Well, it is not that good. What we have had since 2009 is the worst economic recovery in modern American history. The average rate of growth used to be 3%; now it is 2%. A huge deterioration. And this decline occurred notwithstanding an unprecedented period of high federal spending (hence the debt explosion) and zero interest rates that were supposed to guarantee higher growth. Unemployment is down to 5%. But this is largely because far fewer people are active workers. Millions have dropped out. Labor participation is extremely low.

Add to this millions of people who have part-time jobs only because they cannot find full-time occupation and the picture turns dark. Most of the new jobs created by this economy are in low paying sectors: waiters, janitors, nursing assistants, store clerks.

What we have is a highly indebted, slow-growing American economy that at its best is able to create low paying services jobs. And the trouble is that the President and many others claim that this is good. We are doing fine. No, we are not. With this feeble growth, and this unprecedented level of debt we are well on our way to a slow but inevitable economic decline.

The “Land of Opportunity” 

America used to be the “Land of Opportunity”. By this I mean the country in which many wanted to be entrepreneurs because they knew they had a fair chance to succeed. The broader context –laws, regulations, contracts enforcement, patent protection, credit availability, taxation– was generally pro-business.

And then there was a huge continental size market populated by eager consumers. When Americans see something new, or better, or cheaper they will buy it. For all these reasons, many Americans who started new enterprises did well, while some did extraordinarily well.

In that era the “Self-Made Man” became the quintessential American icon. At the same time a symbol of success, and a role model for others aspiring to be business owners.

Old model not working anymore 

Well, this old model is not working anymore. Sure, whatever may be happening to the US Stock Market in recent days, the American economy is still growing; certainly more than anemic Europe, or semi-moribund Japan. Employment is growing. The US Dollar is strong. But, compared to its historic average, America has been experiencing very slow growth, while the income of lower middle class and working class Americans has been stagnating for decades.

Low rate of investment 

So, what is the problem? The problem is in a bad combination of higher taxes, suffocating regulations and Fed-induced perverse incentives that push large companies to issue more debt, instead of investing to expand operations.

The net result, as David Stockman points out in his Contra Corner, is that net investment in 2014 was only 2.3% of GDP. This is barely half the 4-5% average that prevailed in the high growth era of the 1950s and 1960s. And right now, Stockman notes, net investment is still below the 2007 levels.

Fewer new businesses created 

And this disappointing investment data is confirmed by the declining number of new businesses being formed. The declining number of new enterprises is the red flag, the proverbial canary in the economic mine, indicating that a negative trend is now dominant.

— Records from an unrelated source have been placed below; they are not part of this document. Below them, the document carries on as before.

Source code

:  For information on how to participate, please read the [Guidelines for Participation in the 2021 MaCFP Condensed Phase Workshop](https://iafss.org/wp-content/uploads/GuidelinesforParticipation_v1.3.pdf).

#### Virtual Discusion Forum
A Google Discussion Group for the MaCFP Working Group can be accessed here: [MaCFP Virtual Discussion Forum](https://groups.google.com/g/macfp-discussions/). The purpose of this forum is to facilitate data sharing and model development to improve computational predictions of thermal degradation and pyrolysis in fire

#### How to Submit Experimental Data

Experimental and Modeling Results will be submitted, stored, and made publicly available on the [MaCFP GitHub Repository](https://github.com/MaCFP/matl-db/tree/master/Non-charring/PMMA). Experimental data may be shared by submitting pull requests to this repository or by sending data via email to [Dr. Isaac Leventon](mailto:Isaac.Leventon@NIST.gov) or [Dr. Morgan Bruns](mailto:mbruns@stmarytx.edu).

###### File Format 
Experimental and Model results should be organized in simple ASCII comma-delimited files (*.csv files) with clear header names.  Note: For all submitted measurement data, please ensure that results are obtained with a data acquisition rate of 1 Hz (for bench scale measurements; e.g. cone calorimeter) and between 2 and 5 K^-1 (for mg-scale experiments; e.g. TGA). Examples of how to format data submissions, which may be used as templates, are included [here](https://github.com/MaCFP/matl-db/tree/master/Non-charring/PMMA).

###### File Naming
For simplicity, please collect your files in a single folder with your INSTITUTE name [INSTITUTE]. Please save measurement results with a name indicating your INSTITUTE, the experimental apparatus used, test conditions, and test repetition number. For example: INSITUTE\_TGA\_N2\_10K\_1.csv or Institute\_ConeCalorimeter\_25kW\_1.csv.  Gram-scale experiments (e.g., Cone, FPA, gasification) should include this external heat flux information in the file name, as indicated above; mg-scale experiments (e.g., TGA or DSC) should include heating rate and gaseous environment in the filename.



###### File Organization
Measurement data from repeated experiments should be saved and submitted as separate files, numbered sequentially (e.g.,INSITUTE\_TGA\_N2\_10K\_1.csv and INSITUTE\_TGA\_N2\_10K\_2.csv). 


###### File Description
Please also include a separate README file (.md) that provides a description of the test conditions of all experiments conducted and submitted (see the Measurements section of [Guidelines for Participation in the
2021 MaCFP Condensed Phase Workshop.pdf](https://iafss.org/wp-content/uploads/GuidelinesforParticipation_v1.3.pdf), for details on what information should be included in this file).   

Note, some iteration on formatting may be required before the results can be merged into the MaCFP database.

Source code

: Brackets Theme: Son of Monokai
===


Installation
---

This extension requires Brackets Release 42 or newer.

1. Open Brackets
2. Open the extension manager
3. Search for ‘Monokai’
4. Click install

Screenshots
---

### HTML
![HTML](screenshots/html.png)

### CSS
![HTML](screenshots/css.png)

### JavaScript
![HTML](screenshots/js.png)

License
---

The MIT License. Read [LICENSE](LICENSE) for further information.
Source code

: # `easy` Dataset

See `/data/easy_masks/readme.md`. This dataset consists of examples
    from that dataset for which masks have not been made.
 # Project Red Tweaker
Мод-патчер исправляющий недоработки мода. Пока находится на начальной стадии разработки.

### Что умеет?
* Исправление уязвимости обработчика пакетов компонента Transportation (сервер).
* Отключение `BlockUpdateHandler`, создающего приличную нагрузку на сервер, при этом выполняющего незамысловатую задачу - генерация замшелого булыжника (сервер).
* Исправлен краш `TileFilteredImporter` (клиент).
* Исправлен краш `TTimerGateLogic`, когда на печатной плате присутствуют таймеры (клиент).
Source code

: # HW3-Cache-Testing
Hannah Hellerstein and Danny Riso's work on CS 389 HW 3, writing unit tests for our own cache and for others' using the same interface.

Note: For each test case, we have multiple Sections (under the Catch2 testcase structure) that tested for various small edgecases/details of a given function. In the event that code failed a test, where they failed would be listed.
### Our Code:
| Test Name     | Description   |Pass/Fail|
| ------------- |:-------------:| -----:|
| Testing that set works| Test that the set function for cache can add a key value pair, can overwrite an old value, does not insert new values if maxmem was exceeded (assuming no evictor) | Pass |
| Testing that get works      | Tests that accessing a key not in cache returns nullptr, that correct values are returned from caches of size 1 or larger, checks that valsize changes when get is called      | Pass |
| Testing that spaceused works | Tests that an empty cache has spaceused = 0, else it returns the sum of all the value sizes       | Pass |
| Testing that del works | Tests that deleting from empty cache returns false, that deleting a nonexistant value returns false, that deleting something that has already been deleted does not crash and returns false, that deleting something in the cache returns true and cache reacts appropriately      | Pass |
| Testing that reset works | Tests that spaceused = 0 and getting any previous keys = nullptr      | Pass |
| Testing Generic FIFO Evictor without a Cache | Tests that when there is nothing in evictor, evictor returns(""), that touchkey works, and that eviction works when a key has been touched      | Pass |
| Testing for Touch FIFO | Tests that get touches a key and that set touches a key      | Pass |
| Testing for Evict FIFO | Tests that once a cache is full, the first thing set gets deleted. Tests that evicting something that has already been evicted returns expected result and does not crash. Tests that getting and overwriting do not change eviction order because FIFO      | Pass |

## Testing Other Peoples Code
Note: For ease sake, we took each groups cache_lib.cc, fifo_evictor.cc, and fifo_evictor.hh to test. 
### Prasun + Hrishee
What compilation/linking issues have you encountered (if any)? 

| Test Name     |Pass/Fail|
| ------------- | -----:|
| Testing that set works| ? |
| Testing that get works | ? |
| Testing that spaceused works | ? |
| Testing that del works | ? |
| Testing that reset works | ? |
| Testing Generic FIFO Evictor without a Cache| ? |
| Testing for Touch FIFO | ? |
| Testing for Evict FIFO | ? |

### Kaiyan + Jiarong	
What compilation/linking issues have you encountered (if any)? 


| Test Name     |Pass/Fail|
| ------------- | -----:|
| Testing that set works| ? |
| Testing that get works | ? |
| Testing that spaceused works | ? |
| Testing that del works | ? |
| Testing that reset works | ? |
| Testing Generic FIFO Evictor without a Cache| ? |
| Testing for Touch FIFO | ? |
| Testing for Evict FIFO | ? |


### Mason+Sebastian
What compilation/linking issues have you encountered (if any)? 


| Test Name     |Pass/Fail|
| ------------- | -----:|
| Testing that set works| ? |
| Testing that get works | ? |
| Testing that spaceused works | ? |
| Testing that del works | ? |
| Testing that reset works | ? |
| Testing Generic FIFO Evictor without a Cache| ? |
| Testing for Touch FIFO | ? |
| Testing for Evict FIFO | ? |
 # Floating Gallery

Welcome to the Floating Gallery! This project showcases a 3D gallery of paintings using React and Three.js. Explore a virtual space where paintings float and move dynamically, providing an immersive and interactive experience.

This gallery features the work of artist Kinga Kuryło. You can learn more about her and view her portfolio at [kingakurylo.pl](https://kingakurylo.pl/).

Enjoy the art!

Simply stated, new businesses, the proverbial startups, are the heart and soul of the American economy. Hard to think about future growth and dynamism if their numbers go down. But this is exactly what is happening.

As Daniel Henninger points out in a WSJ piece, the number of one year old businesses grew nicely from 550,000 in 1987 to 650,000 in 2006. But then they started going down.

The recession 

Of course we have to factor the Great Recession of 2008 and 2009. Many companies, large and small folded. But the recession, however severe, ended. Since 2009 we have had many years of uninterrupted growth. Still, the number of new startups keeps declining. In his WSJ piece Henninger quotes data from the Kauffman Foundation. In 2012 there were only 400,000 new companies created in America.

And it gets worse. A 2014 Brookings Institution report, also quoted by Henninger, indicates that since 2008 every year there are more companies going out of business than new businesses created. This is a horrible trend.

What happened? 

Now, we can debate the causes of all this. I cited bad monetary policies, high taxes, and a positively anti-business regulatory environment. Other talk about the crisis of innovation, (not enough of it to give life to new technologies and new companies that will produce them), “secular stagnation”, or whatever.

The pro-growth eco-system is gone 

The fact is that, due to multiple factors, the legendary pro-growth American economic “eco-system” is no longer there. The old, easy to understand incentives to start a business and grow it are no longer there. In some sectors the regulatory thicket is almost impenetrable. As a result of all these new obstacles, fewer young people have the interest and the aspiration to become entrepreneurs.

This is a major problem. Whatever may happen in Wall Street in the next few weeks, this entrepreneurship decline is a real, structural impediment to robust future growth. America has become a country in which debt-driven, slow growth is the new model.

Debt driven economy 

Of course, until now financing operations through extremely low interest corporate bonds seemed extremely smart. Many companies got essentially free money. Yes, but it looks that this free money was used to fund current operations or stock repurchases. It has not been used to fuel new investments.

The fact that President Obama ignored all this in his State of the Union Address is a bad indication. Of course, he is defending his 7 years economic policy record.

But in so doing he is also telling America that this new era of slow growth, dangerously high levels of debt, under employment, declining entrepreneurship and lack of innovation is actually alright.

And, no, it is not alright. This is a road to economic and societal decline.

A new mandate

Let’s hope that a new President will have the mandate to shake up the system. We need aggressive deregulation, lower corporate taxes, and a genuine pro-business policy environment.

We need risk takers who once again feel that it makes sense to start a business in America, without having to worry all the time about inspections and compliance with obscure rules that most people do not even understand.